In "Timore e tremore" di Kierkegaard, viene espresso il concetto che il fine ultimo dell'uomo consiste nella realizzazione della vita religiosa. Il passaggio allo stadio religioso è preceduto dal senso di colpa e dall'inquietudine, sentimenti che derivano dall'ancora inconsapevole disagio per la scelta di un'esistenza concentrata sul proprio io. La fede è paradossale perché è contraria all'opinione degli uomini e del mondo, ed è resa ancora più terribile dal fatto che implica un rapporto individuale tra l'uomo e Dio. Abramo, il patriarca biblico, è posto di fronte a un'alternativa radicale: obbedire o non obbedire al comando di Dio, un comando incomprensibile per la ragione umana. La fede è un salto nel buio, è «paradosso e scandalo».

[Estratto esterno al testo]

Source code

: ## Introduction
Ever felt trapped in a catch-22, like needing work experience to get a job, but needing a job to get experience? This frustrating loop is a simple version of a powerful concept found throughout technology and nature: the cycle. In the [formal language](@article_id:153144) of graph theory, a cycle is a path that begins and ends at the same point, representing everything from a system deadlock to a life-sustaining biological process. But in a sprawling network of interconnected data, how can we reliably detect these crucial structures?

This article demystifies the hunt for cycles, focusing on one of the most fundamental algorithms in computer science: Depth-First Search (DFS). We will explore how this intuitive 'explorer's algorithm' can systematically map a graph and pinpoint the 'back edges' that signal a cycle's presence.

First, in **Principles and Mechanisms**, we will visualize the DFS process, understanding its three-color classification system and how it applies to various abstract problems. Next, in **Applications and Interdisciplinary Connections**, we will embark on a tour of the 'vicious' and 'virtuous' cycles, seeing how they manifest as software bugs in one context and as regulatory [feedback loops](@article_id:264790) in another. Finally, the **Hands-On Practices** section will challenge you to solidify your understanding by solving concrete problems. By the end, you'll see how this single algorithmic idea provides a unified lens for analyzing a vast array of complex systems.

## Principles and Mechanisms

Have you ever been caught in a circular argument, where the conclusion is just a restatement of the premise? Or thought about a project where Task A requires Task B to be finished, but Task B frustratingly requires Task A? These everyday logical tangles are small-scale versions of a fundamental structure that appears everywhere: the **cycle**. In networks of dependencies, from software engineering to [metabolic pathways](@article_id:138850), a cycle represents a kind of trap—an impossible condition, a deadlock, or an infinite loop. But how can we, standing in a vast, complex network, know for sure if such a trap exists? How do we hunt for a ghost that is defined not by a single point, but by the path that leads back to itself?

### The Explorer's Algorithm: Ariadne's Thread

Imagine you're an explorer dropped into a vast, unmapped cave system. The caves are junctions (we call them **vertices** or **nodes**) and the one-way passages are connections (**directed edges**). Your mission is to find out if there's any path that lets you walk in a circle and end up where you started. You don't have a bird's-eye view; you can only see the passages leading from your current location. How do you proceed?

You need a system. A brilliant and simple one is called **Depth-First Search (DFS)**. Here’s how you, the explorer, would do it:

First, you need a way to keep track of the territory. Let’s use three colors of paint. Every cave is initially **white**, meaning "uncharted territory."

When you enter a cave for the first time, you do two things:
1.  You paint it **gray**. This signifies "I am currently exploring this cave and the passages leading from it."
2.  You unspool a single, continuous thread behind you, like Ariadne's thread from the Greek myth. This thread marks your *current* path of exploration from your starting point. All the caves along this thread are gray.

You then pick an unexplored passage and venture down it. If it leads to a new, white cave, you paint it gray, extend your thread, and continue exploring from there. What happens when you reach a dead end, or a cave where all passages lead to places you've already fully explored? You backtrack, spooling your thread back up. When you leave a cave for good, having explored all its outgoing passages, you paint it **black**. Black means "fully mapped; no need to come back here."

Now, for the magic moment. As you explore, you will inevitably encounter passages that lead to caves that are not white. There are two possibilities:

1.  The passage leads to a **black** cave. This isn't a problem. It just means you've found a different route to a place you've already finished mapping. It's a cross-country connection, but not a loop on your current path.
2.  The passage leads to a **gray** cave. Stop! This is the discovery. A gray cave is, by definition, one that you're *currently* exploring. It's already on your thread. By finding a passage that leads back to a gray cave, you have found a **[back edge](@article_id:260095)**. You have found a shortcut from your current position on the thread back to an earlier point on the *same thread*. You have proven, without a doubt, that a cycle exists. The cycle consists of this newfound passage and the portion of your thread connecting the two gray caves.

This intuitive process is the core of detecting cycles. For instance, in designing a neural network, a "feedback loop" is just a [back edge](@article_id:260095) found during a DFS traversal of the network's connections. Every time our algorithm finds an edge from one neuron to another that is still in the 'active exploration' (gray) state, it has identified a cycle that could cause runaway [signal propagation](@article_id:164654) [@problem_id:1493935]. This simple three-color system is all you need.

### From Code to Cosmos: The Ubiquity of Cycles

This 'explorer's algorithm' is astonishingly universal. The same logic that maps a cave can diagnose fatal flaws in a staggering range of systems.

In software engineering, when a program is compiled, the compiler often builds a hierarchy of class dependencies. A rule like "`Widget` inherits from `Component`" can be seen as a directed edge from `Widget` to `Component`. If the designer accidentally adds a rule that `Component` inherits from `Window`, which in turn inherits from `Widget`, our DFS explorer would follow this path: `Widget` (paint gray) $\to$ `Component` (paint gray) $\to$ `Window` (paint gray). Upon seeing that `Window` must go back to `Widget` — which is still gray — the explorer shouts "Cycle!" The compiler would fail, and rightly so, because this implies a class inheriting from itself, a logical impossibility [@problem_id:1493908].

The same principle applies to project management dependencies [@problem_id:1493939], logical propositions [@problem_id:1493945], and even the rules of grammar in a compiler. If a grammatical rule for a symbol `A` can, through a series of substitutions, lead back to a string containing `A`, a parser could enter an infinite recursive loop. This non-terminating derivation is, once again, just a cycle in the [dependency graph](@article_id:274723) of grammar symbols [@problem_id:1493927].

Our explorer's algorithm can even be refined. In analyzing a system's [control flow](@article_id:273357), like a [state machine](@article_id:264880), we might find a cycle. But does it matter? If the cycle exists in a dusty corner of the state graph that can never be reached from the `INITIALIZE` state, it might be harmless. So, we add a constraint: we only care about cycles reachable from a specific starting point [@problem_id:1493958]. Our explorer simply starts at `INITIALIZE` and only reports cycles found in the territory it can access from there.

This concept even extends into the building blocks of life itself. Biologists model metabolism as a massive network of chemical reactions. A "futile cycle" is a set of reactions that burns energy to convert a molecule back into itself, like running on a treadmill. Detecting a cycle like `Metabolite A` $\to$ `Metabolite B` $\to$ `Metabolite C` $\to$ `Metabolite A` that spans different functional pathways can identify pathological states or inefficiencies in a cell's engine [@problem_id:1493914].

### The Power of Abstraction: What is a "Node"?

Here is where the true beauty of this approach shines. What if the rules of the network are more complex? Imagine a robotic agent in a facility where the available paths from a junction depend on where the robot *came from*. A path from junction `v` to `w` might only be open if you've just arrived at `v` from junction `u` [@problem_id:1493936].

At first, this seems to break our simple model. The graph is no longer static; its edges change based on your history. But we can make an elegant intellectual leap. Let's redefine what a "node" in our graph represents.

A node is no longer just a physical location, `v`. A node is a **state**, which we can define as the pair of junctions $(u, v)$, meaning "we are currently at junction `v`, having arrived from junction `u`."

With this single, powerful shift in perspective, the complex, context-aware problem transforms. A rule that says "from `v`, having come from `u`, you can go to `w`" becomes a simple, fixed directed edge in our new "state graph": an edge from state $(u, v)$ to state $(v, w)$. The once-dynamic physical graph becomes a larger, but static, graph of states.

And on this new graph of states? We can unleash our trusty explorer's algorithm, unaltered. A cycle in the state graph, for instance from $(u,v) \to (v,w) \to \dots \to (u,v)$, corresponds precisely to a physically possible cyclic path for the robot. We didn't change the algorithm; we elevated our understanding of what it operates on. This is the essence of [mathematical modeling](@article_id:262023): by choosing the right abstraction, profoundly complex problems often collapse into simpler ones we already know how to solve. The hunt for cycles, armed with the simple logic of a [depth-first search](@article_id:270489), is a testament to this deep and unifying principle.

L'uomo come progettualità e possibilità 


Il pensiero di Kierkegaard si basa sulla fede, ma i suoi temi vanno oltre i confini religiosi per diventare parte di una visione generale della vita fondata sulla "scelta". L'uomo è esistenza, può trascendere la propria condizione e proiettarsi nel futuro, ed è caratterizzato dalla progettualità e dalla possibilità di decidere cosa diventare. Tuttavia, la possibilità è la categoria più pesante, poiché tutto è ugualmente possibile, il bene come il male. L'angoscia diventa così il sentimento fondamentale dell'uomo di fronte alla propria situazione nel mondo, poiché non ha alcuna garanzia della realizzazione delle scelte che deve fare e si trova di fronte a scelte equivalenti eppure radicalmente opposte, rischiando l'errore e il peccato. L'angoscia non si riferisce a nulla di preciso, ma è il puro sentimento della possibilità. La possibilità del peccato è entrata nel mondo con la vicenda di Adamo nel paradiso terrestre, il quale, dopo aver conosciuto la possibilità di fare il male, decise di farlo, generando così il sentimento inquietante dell'angoscia.


La fede come rimedio alla disperazione 


Kierkegaard spiega che l'uomo può essere disperato quando non si accetta per quello che è o quando si considera autosufficiente e completo. La disperazione è causata dalla necessità e impossibilità della scelta e viene definita la "malattia mortale dell'io". La fede in Dio è l'unico antidoto alla disperazione perché aiuta l'uomo ad accettarsi come "colui che è nelle mani di Dio". Tuttavia, la fede non è rassicurante e sconvolge la ragione. Kierkegaard critica l'Europa borghese e razionalista dell'Ottocento che nutriva grande fiducia nel progresso del genere umano e nella storia. La sua prospettiva filosofica è impegnativa ma di grande suggestione perché i temi di cui si occupa riguardano da vicino gli uomini di ogni tempo.